This ethically charged question applies not just to matters of war and peace but also to criminal justice. J. Daryl Charles visited Southeastern Seminary in 2019 to address this question (and more) in a lecture for the L. Russ Bush Center for Faith and Culture.

In the lecture, he highlights challenges to understanding notions of just war and outlines three possible logical positions to understanding warfare. He offers a balanced critique of the pacifist position and points to a better way.

J. Daryl Charles, Ph.D., is the Acton Institute Affiliated Scholar in Theology & Ethics, a contributing editor to the journal Providence: A Journal of Christianity and American Foreign Policy, and an affiliate scholar of the John Jay Institute. He is author, co-author, editor, or co-editor of eighteen books.

Watch his lecture above, or read a handful of key excerpts below.

The canons of justice cannot be fluid.

Two presuppositions behind the lecture.

“My argument tonight is going to presuppose something very important. It will presuppose the importance of being in continuity with the wider historic Christian tradition in order that we not be held captive by various social, political or theological currents. We need to think with the wider tradition….

“What’s more, I want to presuppose that the business of ethics may not be severed from theology proper. Ethics is wholly dependent on theological foundations, and where ethics is severed from theology proper and serious theological reflection, inevitably it degenerates into social activism. I’m not ancient ancient of days; I’m old. But I’m old enough to see that tendency. Brothers and sisters, we have enough of the social justice warriors in the culture today. But ethics needs to be rooted in theological foundations.”

Justice is not fluid.

“The canons of justice cannot be fluid. If justice is truly just, it will not be fluid. It will be universal.”

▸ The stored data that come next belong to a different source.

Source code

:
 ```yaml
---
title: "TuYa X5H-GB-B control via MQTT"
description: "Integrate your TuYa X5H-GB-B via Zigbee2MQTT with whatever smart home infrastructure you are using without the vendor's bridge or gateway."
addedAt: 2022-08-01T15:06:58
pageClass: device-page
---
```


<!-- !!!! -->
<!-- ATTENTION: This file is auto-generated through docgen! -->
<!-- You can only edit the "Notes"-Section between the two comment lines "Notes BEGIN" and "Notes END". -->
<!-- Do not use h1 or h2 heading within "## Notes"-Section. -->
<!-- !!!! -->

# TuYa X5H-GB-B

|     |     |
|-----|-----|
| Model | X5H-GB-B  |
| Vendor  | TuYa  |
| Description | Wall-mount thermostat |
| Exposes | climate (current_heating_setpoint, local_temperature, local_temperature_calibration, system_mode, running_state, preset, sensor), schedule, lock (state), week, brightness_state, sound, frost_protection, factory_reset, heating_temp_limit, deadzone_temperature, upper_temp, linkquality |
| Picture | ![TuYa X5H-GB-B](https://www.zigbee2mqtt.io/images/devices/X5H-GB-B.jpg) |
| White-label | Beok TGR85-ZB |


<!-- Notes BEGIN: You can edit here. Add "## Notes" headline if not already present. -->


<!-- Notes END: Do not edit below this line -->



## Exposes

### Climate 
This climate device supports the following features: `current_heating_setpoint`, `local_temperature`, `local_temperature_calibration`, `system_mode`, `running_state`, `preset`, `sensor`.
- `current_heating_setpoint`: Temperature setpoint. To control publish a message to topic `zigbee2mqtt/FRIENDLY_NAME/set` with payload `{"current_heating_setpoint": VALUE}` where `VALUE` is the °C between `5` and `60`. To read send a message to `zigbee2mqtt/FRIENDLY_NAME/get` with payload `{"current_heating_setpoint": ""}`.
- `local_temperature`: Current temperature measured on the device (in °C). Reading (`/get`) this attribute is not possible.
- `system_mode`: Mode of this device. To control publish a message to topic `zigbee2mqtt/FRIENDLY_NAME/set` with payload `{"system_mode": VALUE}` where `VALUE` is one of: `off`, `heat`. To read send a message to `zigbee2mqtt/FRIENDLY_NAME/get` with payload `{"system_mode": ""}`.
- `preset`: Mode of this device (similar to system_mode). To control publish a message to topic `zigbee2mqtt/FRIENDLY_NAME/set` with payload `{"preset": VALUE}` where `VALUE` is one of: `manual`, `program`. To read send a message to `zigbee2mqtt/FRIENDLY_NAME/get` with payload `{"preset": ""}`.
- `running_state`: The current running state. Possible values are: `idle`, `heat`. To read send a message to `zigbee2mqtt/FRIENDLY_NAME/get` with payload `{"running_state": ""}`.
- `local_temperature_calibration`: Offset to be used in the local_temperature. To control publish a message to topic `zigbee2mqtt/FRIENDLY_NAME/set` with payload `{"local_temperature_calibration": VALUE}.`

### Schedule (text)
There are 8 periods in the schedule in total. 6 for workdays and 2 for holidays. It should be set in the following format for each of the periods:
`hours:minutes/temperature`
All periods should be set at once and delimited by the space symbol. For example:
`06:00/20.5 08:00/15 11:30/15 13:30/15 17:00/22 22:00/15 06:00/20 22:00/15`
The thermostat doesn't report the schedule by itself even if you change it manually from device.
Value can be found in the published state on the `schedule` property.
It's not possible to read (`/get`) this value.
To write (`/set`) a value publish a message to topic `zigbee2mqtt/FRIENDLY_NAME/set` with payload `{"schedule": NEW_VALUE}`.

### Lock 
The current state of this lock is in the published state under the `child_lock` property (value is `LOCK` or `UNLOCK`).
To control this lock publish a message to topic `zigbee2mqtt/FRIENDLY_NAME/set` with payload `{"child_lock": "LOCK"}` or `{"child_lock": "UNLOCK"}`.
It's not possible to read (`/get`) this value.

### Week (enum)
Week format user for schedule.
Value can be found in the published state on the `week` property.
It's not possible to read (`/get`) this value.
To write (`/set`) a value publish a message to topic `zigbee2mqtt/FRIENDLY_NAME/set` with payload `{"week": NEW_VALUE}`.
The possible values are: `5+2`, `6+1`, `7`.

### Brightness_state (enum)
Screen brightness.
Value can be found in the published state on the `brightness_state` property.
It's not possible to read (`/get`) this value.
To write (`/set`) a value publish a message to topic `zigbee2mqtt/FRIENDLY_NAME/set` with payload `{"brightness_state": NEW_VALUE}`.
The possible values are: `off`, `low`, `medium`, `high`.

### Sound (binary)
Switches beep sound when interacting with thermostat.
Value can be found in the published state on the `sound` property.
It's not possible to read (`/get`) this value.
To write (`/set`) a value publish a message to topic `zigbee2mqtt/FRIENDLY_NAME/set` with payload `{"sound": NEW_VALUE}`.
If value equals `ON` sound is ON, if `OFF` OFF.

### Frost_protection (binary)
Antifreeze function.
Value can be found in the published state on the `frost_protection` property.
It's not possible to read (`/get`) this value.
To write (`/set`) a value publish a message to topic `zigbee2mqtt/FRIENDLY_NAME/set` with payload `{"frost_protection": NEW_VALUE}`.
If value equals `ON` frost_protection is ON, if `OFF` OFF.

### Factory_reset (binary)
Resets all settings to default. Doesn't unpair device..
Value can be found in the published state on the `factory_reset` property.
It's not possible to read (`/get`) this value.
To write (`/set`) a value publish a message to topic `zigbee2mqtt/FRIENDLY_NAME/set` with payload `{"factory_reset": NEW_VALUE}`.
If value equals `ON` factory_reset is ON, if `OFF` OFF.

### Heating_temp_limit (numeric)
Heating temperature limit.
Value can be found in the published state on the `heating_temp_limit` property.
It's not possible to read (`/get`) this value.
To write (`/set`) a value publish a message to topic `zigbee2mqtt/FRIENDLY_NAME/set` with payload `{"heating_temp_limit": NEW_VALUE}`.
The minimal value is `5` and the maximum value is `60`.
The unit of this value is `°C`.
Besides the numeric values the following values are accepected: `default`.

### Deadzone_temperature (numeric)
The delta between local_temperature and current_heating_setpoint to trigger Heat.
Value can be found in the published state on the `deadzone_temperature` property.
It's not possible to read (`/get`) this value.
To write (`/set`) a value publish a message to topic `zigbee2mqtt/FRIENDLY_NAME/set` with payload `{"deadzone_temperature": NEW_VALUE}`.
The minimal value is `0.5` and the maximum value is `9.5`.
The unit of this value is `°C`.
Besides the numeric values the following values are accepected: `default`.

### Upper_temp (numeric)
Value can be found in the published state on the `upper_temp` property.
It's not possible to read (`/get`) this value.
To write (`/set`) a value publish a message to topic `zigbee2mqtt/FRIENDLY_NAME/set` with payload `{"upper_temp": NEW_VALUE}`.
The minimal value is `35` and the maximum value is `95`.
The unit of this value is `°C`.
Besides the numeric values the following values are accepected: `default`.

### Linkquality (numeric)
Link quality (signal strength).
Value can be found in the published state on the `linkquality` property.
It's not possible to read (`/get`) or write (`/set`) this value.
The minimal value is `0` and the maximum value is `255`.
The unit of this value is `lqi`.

Three positions on the question of war and coercive force.

  1. War is always justifiable.
    “War and coercive force are always justifiable morally or legally. Resort to violence, whether in its secular form (we’ll call that political realism… or simply put, militarism) or in its religious expression (call it jihad, holy war, even God and country way of thinking) requires no moral justification. No moral restraints beyond political expediency or the command of God need be applied.”
  2. Ideological Pacifism
    “At the opposite end of the spectrum… stand the ideological pacifist for whom war and coercive force are always unjust and can never serve just or moral purposes.”
  3. Justified War
    “On this side of the eschaton, we pursue justice imperfectly. But just because our efforts are imperfect doesn’t mean we give up working for justice, does it? In the words of political ethicist Jean Elshtain, ‘Just war is a way of thinking that refuses to separate politics and ethics.’ In the words of Ramsey, the tradition of just war is ‘an understanding of political responsibility that is rooted in neighbor-regarding love.’ And I intentionally refer to the tradition of just war, and not just war theory.
Pacifism contributes to Christians' withdrawal from the world.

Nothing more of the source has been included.